Negli ultimi anni la strategia era stata chiara: una nuova generazione di modelli completamente elettrici, da EX30 a EX60 fino a EX90, pensata per accompagnare il marchio verso un futuro senza motori termici. Poi è arrivato il rallentamento della domanda di auto elettriche, particolarmente evidente in alcuni mercati come gli Stati Uniti, e con esso la necessità di ripensare il peso delle motorizzazioni ricaricabili all’interno della gamma. Non un passo indietro, piuttosto un adattamento.

Una nuova generazione di PHEV secondo Volvo

A spiegare l’impostazione è stata Nicole Melillo Shaw, responsabile di Volvo UK, che ha descritto le PHEV come un passaggio intermedio destinato a quei clienti non ancora pronti a comprare una vettura a batteria. Un ponte, in sostanza, tra due mondi.

Il difetto delle plug in di prima generazione era piuttosto noto: batterie piccole, autonomie elettriche limitate a poche decine di chilometri e proprietari che, alla fine, si ritrovavano a viaggiare quasi sempre con il motore a combustione acceso. Un compromesso che sulla carta funzionava e nella vita reale molto meno. L’approccio adesso cambia in modo radicale. Volvo sta lavorando su accumulatori più grandi e su autonomia elettrica decisamente superiore, con l’idea di rendere possibile l’uso quotidiano in modalità EV senza dover mai toccare il serbatoio. Chi percorre pochi chilometri al giorno, tra casa e ufficio, dovrebbe poter dimenticare la benzina per settimane.

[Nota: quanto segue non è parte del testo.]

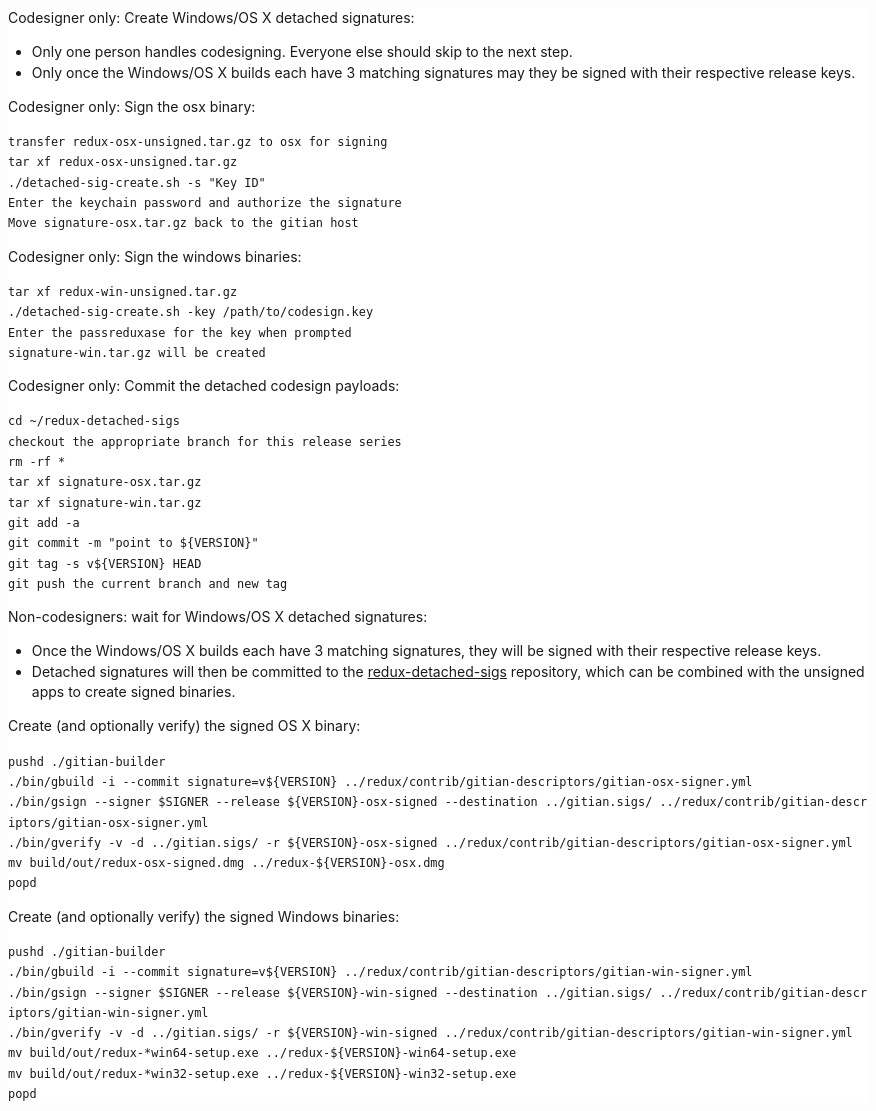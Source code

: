 Codesigner only: Create Windows/OS X detached signatures:
- Only one person handles codesigning. Everyone else should skip to the next step.
- Only once the Windows/OS X builds each have 3 matching signatures may they be signed with their respective release keys.

Codesigner only: Sign the osx binary:

    transfer redux-osx-unsigned.tar.gz to osx for signing
    tar xf redux-osx-unsigned.tar.gz
    ./detached-sig-create.sh -s "Key ID"
    Enter the keychain password and authorize the signature
    Move signature-osx.tar.gz back to the gitian host

Codesigner only: Sign the windows binaries:

    tar xf redux-win-unsigned.tar.gz
    ./detached-sig-create.sh -key /path/to/codesign.key
    Enter the passreduxase for the key when prompted
    signature-win.tar.gz will be created

Codesigner only: Commit the detached codesign payloads:

    cd ~/redux-detached-sigs
    checkout the appropriate branch for this release series
    rm -rf *
    tar xf signature-osx.tar.gz
    tar xf signature-win.tar.gz
    git add -a
    git commit -m "point to ${VERSION}"
    git tag -s v${VERSION} HEAD
    git push the current branch and new tag

Non-codesigners: wait for Windows/OS X detached signatures:

- Once the Windows/OS X builds each have 3 matching signatures, they will be signed with their respective release keys.
- Detached signatures will then be committed to the [redux-detached-sigs](https://github.com/reduxproject/redux-detached-sigs) repository, which can be combined with the unsigned apps to create signed binaries.

Create (and optionally verify) the signed OS X binary:

    pushd ./gitian-builder
    ./bin/gbuild -i --commit signature=v${VERSION} ../redux/contrib/gitian-descriptors/gitian-osx-signer.yml
    ./bin/gsign --signer $SIGNER --release ${VERSION}-osx-signed --destination ../gitian.sigs/ ../redux/contrib/gitian-descriptors/gitian-osx-signer.yml
    ./bin/gverify -v -d ../gitian.sigs/ -r ${VERSION}-osx-signed ../redux/contrib/gitian-descriptors/gitian-osx-signer.yml
    mv build/out/redux-osx-signed.dmg ../redux-${VERSION}-osx.dmg
    popd

Create (and optionally verify) the signed Windows binaries:

    pushd ./gitian-builder
    ./bin/gbuild -i --commit signature=v${VERSION} ../redux/contrib/gitian-descriptors/gitian-win-signer.yml
    ./bin/gsign --signer $SIGNER --release ${VERSION}-win-signed --destination ../gitian.sigs/ ../redux/contrib/gitian-descriptors/gitian-win-signer.yml
    ./bin/gverify -v -d ../gitian.sigs/ -r ${VERSION}-win-signed ../redux/contrib/gitian-descriptors/gitian-win-signer.yml
    mv build/out/redux-*win64-setup.exe ../redux-${VERSION}-win64-setup.exe
    mv build/out/redux-*win32-setup.exe ../redux-${VERSION}-win32-setup.exe
    popd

La XC70 come modello di riferimento

L’esempio più concreto di questa filosofia porta il nome di Volvo XC70, primo modello del marchio con tecnologia plug in hybrid extended range. I dati dichiarati per il mercato cinese parlano di 200 km in modalità elettrica secondo il ciclo CLTC, un numero che ribalta completamente la percezione di cosa possa fare un’ibrida ricaricabile.

Con una cifra del genere la logica d’uso si capovolge. Il motore termico diventa una riserva per i viaggi lunghi, non il compagno di tutti i giorni. E la XC70 non dovrebbe rimanere un caso isolato, perché altri modelli costruiti sulla stessa impostazione sono attesi anche in Europa. Il debutto della plug in avverrà prima in Cina e solo successivamente nel Vecchio Continente. Ci sono, naturalmente, aspetti ancora da chiarire, a partire dall’impatto su peso, costi e prezzi finali. Batterie più grandi significano più chili da portare in giro e componenti più costosi, mentre la convivenza di motore elettrico, pacco batteria e propulsore a combustione rende l’insieme meccanicamente più complesso rispetto a una BEV. Una complicazione che difficilmente resterà invisibile sui listini.

L’elettrico resta l’obiettivo di lungo periodo

Questa attenzione rinnovata verso le ricaricabili non equivale a un abbandono del percorso elettrico. Gli investimenti sulla tecnologia a batteria proseguono, così come lo sviluppo della gamma di modelli alla spina, e il quadro strategico di fondo non è cambiato.

Il punto è che la velocità della transizione non ha rispettato le previsioni formulate qualche anno fa, probabilmente troppo ottimistiche da parte di molti costruttori e delle istituzioni. Se la domanda di vetture a batteria cresce più lentamente delle attese, tenere in catalogo una offerta articolata permette a Volvo di rispondere a esigenze diverse senza rinunciare alla rotta di lungo periodo. Una scelta pragmatica, che tiene conto di come si comprano davvero le auto oggi e non di come si immaginava che le si comprasse nel 2020. Nel frattempo il marchio svedese continua a muoversi anche su altri fronti industriali, con la produzione di vetture Geely in Europa prevista a partire dal 2028.